Time and again, the Red Sox have promised they’ll remain active in advance of Monday’s trade deadline, open-minded — at least in theory — to moving virtually anyone on the roster amidst a season that stands a strong chance of ending as one of the worst in franchise history. Openness to dramatic deals, however, is not the same as a likelihood of them occurring.
It would be a surprise if the Sox, who already moved Brandon Workman and Heath Hembree, sat still through Monday, but it would be equally surprising if the team started trading away players who are easily envisioned as long-term core contributors.
The Sox are interested in building towards sustainable contention — i.e., creating a broad talent base of players with multiple years of team control — but they’re also committed to trying to contend in 2021. That being the case, the scope of a sell-off may well be limited to players who are either eligible for free agency after this year or next. While they didn’t rule out the possibility completely, multiple evaluators consider it unlikely that the Sox move players who are under team control beyond 2021.
So when the dust settles on Monday, who’s likely to be around?
Red Sox chief baseball officer Chaim Bloom didn’t want to back himself into a corner — after all, he’s already dealt away Mookie Betts — but realistically, the Sox aren’t dealing players who they see as part of their long-term core. So, there’s little chance that Xander Bogaerts, Rafael Devers, or Alex Verdugo gets traded.
Christian Vazquez isn’t quite as off-limits, but he’s still unlikely to be dealt. He’s signed to an affordable contract through 2021 with an option for 2022, represents an above-average option behind the plate, and there’s a general scarcity of catching both in the Sox organization and throughout baseball. Plus, his trade value might be capped by his offensive struggles this year.
Perhaps under normal circumstances, the Sox would have considered moving Andrew Benintendi for a pitcher. But with Benintendi nowhere near returning from a rib injury and his production cratered, that possibility is gone.
Nate Eovaldi was unlikely to be dealt under any circumstances due to the two years and $34 million he’s owed, but his placement on the injured list with a calf injury Saturday essentially ensures that he’s going nowhere.
At the start of the year, J.D. Martinez seemed like one of the most fascinating Red Sox trade candidates given the expansion of the designated hitter into both leagues.
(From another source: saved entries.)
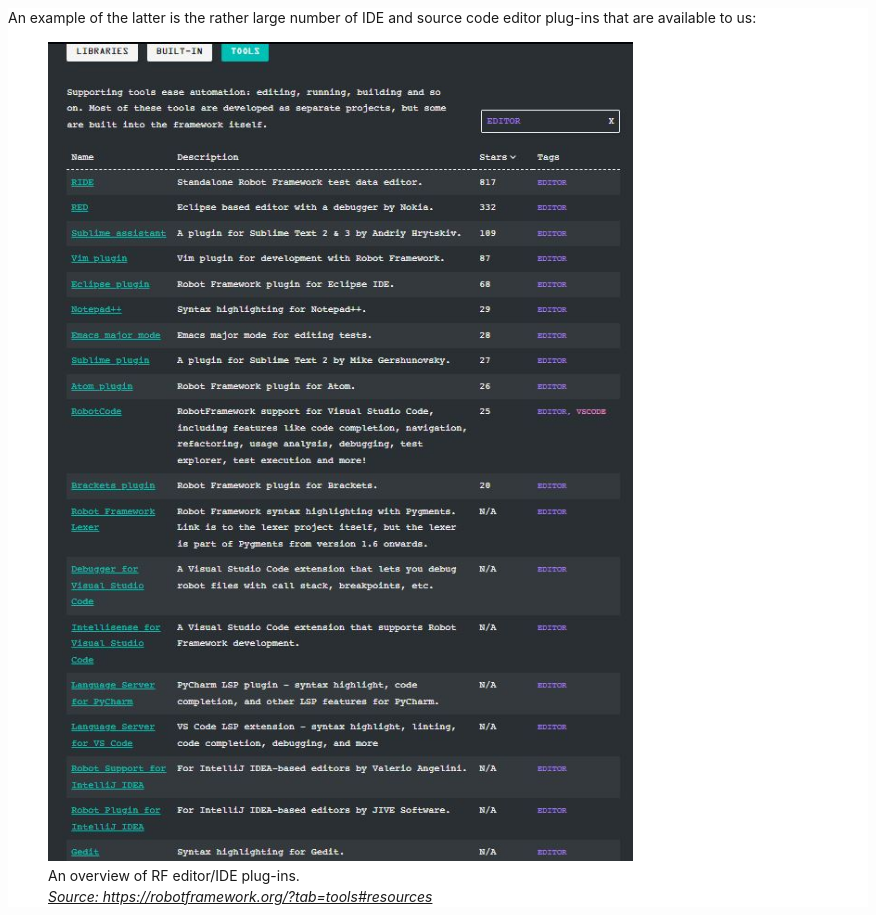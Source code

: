 An example of the latter is the rather large number of IDE and source code editor plug-ins that are available to us:

<figure>
	<a href="/assets/images/editor_overview.JPG"><img src="/assets/images/editor_overview.JPG" class="postimage" alt="An overview of RF editor/IDE plug-ins." width="75%"></a><br>
	<figcaption>An overview of RF editor/IDE plug-ins.<BR>
	<a class="postanchor" href="https://robotframework.org/?tab=tools#resources" target="_blank"><i>Source: https://robotframework.org/?tab=tools#resources</i></a></figcaption>
</figure>
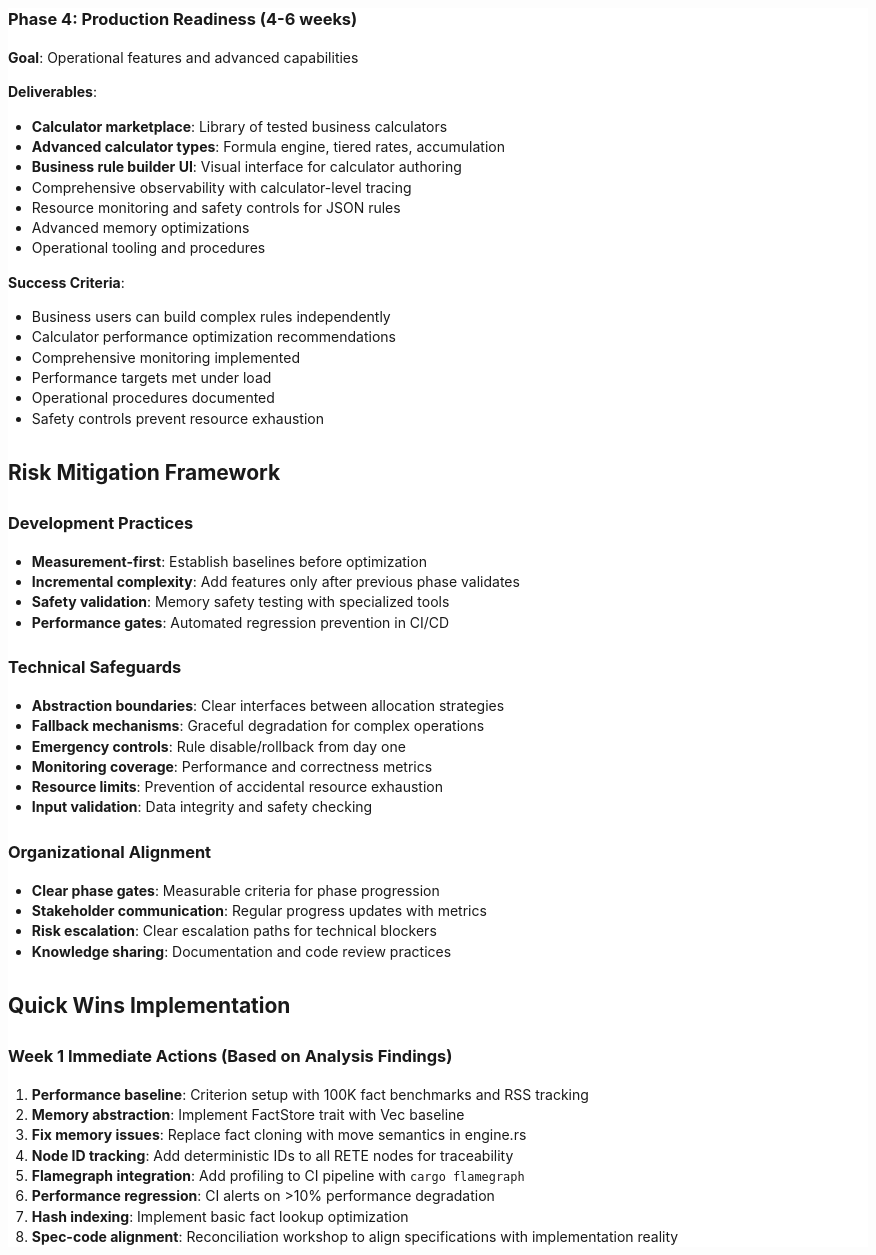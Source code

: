 ### Phase 4: Production Readiness (4-6 weeks)
**Goal**: Operational features and advanced capabilities

**Deliverables**:
- **Calculator marketplace**: Library of tested business calculators
- **Advanced calculator types**: Formula engine, tiered rates, accumulation
- **Business rule builder UI**: Visual interface for calculator authoring
- Comprehensive observability with calculator-level tracing
- Resource monitoring and safety controls for JSON rules
- Advanced memory optimizations
- Operational tooling and procedures

**Success Criteria**:
- Business users can build complex rules independently
- Calculator performance optimization recommendations
- Comprehensive monitoring implemented
- Performance targets met under load
- Operational procedures documented
- Safety controls prevent resource exhaustion

## Risk Mitigation Framework

### Development Practices
- **Measurement-first**: Establish baselines before optimization
- **Incremental complexity**: Add features only after previous phase validates
- **Safety validation**: Memory safety testing with specialized tools
- **Performance gates**: Automated regression prevention in CI/CD

### Technical Safeguards
- **Abstraction boundaries**: Clear interfaces between allocation strategies
- **Fallback mechanisms**: Graceful degradation for complex operations
- **Emergency controls**: Rule disable/rollback from day one
- **Monitoring coverage**: Performance and correctness metrics
- **Resource limits**: Prevention of accidental resource exhaustion
- **Input validation**: Data integrity and safety checking

### Organizational Alignment
- **Clear phase gates**: Measurable criteria for phase progression
- **Stakeholder communication**: Regular progress updates with metrics
- **Risk escalation**: Clear escalation paths for technical blockers
- **Knowledge sharing**: Documentation and code review practices

## Quick Wins Implementation

### Week 1 Immediate Actions (Based on Analysis Findings)
1. **Performance baseline**: Criterion setup with 100K fact benchmarks and RSS tracking
2. **Memory abstraction**: Implement FactStore trait with Vec baseline
3. **Fix memory issues**: Replace fact cloning with move semantics in engine.rs
4. **Node ID tracking**: Add deterministic IDs to all RETE nodes for traceability  
5. **Flamegraph integration**: Add profiling to CI pipeline with `cargo flamegraph`
6. **Performance regression**: CI alerts on >10% performance degradation
7. **Hash indexing**: Implement basic fact lookup optimization
8. **Spec-code alignment**: Reconciliation workshop to align specifications with implementation reality
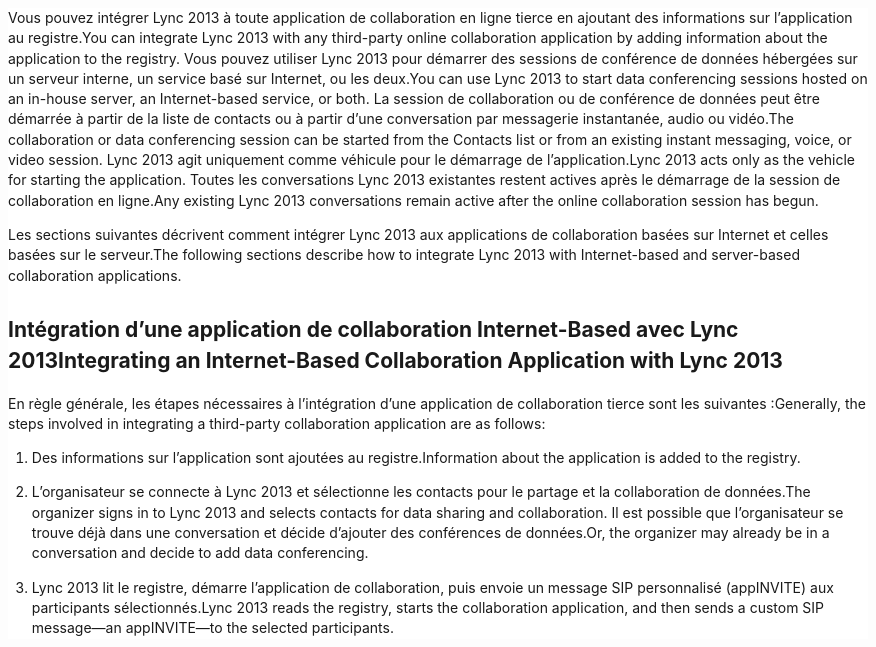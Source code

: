 <span data-ttu-id="e7ce5-106">Vous pouvez intégrer Lync 2013 à toute application de collaboration en ligne tierce en ajoutant des informations sur l’application au registre.</span><span class="sxs-lookup"><span data-stu-id="e7ce5-106">You can integrate Lync 2013 with any third-party online collaboration application by adding information about the application to the registry.</span></span> <span data-ttu-id="e7ce5-107">Vous pouvez utiliser Lync 2013 pour démarrer des sessions de conférence de données hébergées sur un serveur interne, un service basé sur Internet, ou les deux.</span><span class="sxs-lookup"><span data-stu-id="e7ce5-107">You can use Lync 2013 to start data conferencing sessions hosted on an in-house server, an Internet-based service, or both.</span></span> <span data-ttu-id="e7ce5-108">La session de collaboration ou de conférence de données peut être démarrée à partir de la liste de contacts ou à partir d’une conversation par messagerie instantanée, audio ou vidéo.</span><span class="sxs-lookup"><span data-stu-id="e7ce5-108">The collaboration or data conferencing session can be started from the Contacts list or from an existing instant messaging, voice, or video session.</span></span> <span data-ttu-id="e7ce5-109">Lync 2013 agit uniquement comme véhicule pour le démarrage de l’application.</span><span class="sxs-lookup"><span data-stu-id="e7ce5-109">Lync 2013 acts only as the vehicle for starting the application.</span></span> <span data-ttu-id="e7ce5-110">Toutes les conversations Lync 2013 existantes restent actives après le démarrage de la session de collaboration en ligne.</span><span class="sxs-lookup"><span data-stu-id="e7ce5-110">Any existing Lync 2013 conversations remain active after the online collaboration session has begun.</span></span>

<span data-ttu-id="e7ce5-111">Les sections suivantes décrivent comment intégrer Lync 2013 aux applications de collaboration basées sur Internet et celles basées sur le serveur.</span><span class="sxs-lookup"><span data-stu-id="e7ce5-111">The following sections describe how to integrate Lync 2013 with Internet-based and server-based collaboration applications.</span></span>

<div>

## <a name="integrating-an-internet-based-collaboration-application-with-lync-2013"></a><span data-ttu-id="e7ce5-112">Intégration d’une application de collaboration Internet-Based avec Lync 2013</span><span class="sxs-lookup"><span data-stu-id="e7ce5-112">Integrating an Internet-Based Collaboration Application with Lync 2013</span></span>

<span data-ttu-id="e7ce5-113">En règle générale, les étapes nécessaires à l’intégration d’une application de collaboration tierce sont les suivantes :</span><span class="sxs-lookup"><span data-stu-id="e7ce5-113">Generally, the steps involved in integrating a third-party collaboration application are as follows:</span></span>

1.  <span data-ttu-id="e7ce5-114">Des informations sur l’application sont ajoutées au registre.</span><span class="sxs-lookup"><span data-stu-id="e7ce5-114">Information about the application is added to the registry.</span></span>

2.  <span data-ttu-id="e7ce5-115">L’organisateur se connecte à Lync 2013 et sélectionne les contacts pour le partage et la collaboration de données.</span><span class="sxs-lookup"><span data-stu-id="e7ce5-115">The organizer signs in to Lync 2013 and selects contacts for data sharing and collaboration.</span></span> <span data-ttu-id="e7ce5-116">Il est possible que l’organisateur se trouve déjà dans une conversation et décide d’ajouter des conférences de données.</span><span class="sxs-lookup"><span data-stu-id="e7ce5-116">Or, the organizer may already be in a conversation and decide to add data conferencing.</span></span>

3.  <span data-ttu-id="e7ce5-117">Lync 2013 lit le registre, démarre l’application de collaboration, puis envoie un message SIP personnalisé (appINVITE) aux participants sélectionnés.</span><span class="sxs-lookup"><span data-stu-id="e7ce5-117">Lync 2013 reads the registry, starts the collaboration application, and then sends a custom SIP message—an appINVITE—to the selected participants.</span></span>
On one hand, he’s historically one of the premier hitters in baseball. On the other hand, his contract — which has two years and $38.7 million remaining, as well as opt-outs after both the 2020 and 2021 season — has always made it puzzling to figure out whether he could be dealt.
However, Martinez is amidst one of the worst stretches of his career. He carried a .205/.297/.366 line into Saturday, his routine upended by the lack of access to video and restrictions on access to the batting cage during games.
The likely targets
Supply and demand suggests that relievers will have value, part of the reason why the Phillies wanted to strike early to acquire Workman and Hembree for Nick Pivetta and Connor Seabold. Baseball is awash in injuries after its compressed July reboot, and teams need arms.
As such, Matt Barnes — a healthy reliever with a history of regular-season and postseason success, as well as multiple swing-and-miss offerings and an additional year of team control beyond the 2020 season — may be one of the likeliest Red Sox players to be dealt.
The righthander’s trade value has taken a hit both because of his inconsistent performance this year — in his first 12 innings, going into Saturday, he had a 6.00 ERA with 15 strikeouts and nine walks — and because, as manager Ron Roenicke acknowledged, his “stuff is a little bit down, but I still like what he’s doing and I still like the fastball.”
Barnes entered Saturday with an average four-seam fastball velocity of 95.1 miles per hour this year, down from 96.6 m.p.h. in 2019. He hadn’t gotten the same volume of swings and misses with his fastball/curveball combination that he has in the past few years.
That backdrop made his appearance on Saturday night a potentially significant one. Barnes featured perhaps his best stuff of the season. He commanded his fastball well while topping out at 97 m.p.h. while getting a season-high five swings-and-misses to record a save in the Red Sox’ 5-3 win over the Nationals.
“Good to see,” said Roenicke.
Though inconsistent this year, he’s had enough strong outings this year to look like a pitcher capable of making an impact for a team this year and next, and he’ll likely never again have more trade value than he does right now. Perhaps, as the Sox did with Workman, they could package him with additional players to increase the return.
Interest in complementary rental players who are eligible for free agency after this year is kicking up, suggesting that there should be a modest market for Kevin Pillar. The same could be true of Jackie Bradley Jr., but for a team that borders on unrecognizable, the Sox may not want to deal one of their long-time anchors given that he’d be unlikely to command more than a marginal prospect.
Mitch Moreland represents an intriguing candidate. He’s been a force this year, leading the big leagues entering Saturday with a 1.309 OPS against righthanders, and with an inexpensive team option on his contract for 2021, he wouldn’t be a pure rental. Even so, because he has a contract option, there’s no rush for the Sox to deal him if teams aren’t willing to offer a valuable prospect in return.